▶ Problem description:
Below are the records; tally the lines that include "using" and report only the total.

▶ Data extracts:
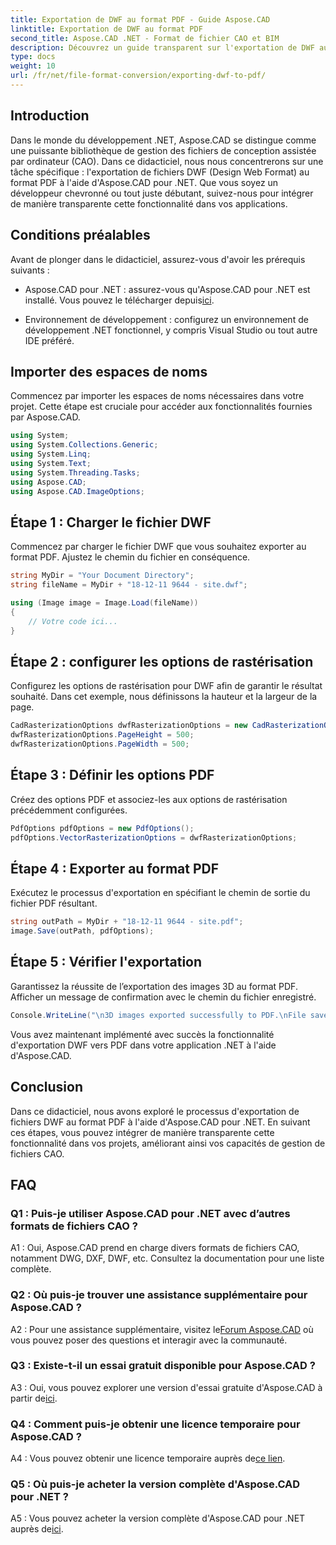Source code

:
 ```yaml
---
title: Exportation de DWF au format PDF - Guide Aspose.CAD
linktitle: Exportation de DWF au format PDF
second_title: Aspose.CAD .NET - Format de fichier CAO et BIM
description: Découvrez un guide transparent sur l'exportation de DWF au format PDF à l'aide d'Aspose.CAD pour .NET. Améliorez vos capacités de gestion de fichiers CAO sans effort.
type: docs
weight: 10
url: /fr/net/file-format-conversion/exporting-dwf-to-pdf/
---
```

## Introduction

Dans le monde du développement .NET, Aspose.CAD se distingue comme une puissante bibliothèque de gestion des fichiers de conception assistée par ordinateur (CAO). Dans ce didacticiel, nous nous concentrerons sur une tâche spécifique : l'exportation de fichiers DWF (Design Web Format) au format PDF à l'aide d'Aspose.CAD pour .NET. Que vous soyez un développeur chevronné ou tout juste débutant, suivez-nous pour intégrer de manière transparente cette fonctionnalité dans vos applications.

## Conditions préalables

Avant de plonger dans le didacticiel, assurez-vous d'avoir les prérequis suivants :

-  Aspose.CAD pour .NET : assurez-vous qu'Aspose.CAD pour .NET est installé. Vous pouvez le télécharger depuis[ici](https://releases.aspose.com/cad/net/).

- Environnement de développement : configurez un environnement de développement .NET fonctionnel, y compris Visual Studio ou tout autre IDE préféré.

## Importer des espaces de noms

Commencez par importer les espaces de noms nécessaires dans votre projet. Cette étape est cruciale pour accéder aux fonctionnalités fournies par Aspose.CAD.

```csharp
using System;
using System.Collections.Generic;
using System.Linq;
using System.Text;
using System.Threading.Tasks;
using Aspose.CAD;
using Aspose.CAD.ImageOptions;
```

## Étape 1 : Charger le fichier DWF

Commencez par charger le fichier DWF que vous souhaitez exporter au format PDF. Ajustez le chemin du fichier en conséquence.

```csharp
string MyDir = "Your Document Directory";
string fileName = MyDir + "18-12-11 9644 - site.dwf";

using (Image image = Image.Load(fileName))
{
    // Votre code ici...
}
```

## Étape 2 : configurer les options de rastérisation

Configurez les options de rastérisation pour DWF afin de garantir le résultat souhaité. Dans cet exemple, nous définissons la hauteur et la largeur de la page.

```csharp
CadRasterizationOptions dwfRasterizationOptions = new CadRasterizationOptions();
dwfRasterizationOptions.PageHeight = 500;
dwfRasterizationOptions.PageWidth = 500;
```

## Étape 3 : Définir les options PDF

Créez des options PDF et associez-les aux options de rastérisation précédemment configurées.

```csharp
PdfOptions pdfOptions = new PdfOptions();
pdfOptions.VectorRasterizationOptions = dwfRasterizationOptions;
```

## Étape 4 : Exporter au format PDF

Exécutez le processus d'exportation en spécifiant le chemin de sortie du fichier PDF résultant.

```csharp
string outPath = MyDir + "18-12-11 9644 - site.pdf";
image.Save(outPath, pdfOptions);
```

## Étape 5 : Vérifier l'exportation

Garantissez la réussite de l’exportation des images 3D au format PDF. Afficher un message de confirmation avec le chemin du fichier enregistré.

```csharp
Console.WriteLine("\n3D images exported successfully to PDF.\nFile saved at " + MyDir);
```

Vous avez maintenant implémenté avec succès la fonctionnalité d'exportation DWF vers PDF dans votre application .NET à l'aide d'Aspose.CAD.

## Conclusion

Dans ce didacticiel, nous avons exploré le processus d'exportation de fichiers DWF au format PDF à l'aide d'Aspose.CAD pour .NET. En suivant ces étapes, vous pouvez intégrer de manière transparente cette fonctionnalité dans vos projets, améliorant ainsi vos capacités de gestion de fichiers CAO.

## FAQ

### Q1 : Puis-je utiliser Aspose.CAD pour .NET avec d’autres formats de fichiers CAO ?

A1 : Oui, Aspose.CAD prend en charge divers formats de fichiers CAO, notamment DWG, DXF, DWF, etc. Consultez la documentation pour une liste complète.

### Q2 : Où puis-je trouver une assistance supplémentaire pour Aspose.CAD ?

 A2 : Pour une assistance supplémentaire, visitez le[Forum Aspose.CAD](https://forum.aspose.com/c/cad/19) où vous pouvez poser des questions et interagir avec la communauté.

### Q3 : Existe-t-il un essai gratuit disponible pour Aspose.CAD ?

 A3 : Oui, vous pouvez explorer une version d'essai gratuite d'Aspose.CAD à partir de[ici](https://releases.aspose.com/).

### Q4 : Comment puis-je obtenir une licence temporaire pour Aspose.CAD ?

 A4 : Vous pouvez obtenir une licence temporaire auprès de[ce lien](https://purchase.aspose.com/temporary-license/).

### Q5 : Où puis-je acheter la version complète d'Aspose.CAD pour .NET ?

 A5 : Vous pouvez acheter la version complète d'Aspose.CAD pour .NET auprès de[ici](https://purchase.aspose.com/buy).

▶ Result of this task:
8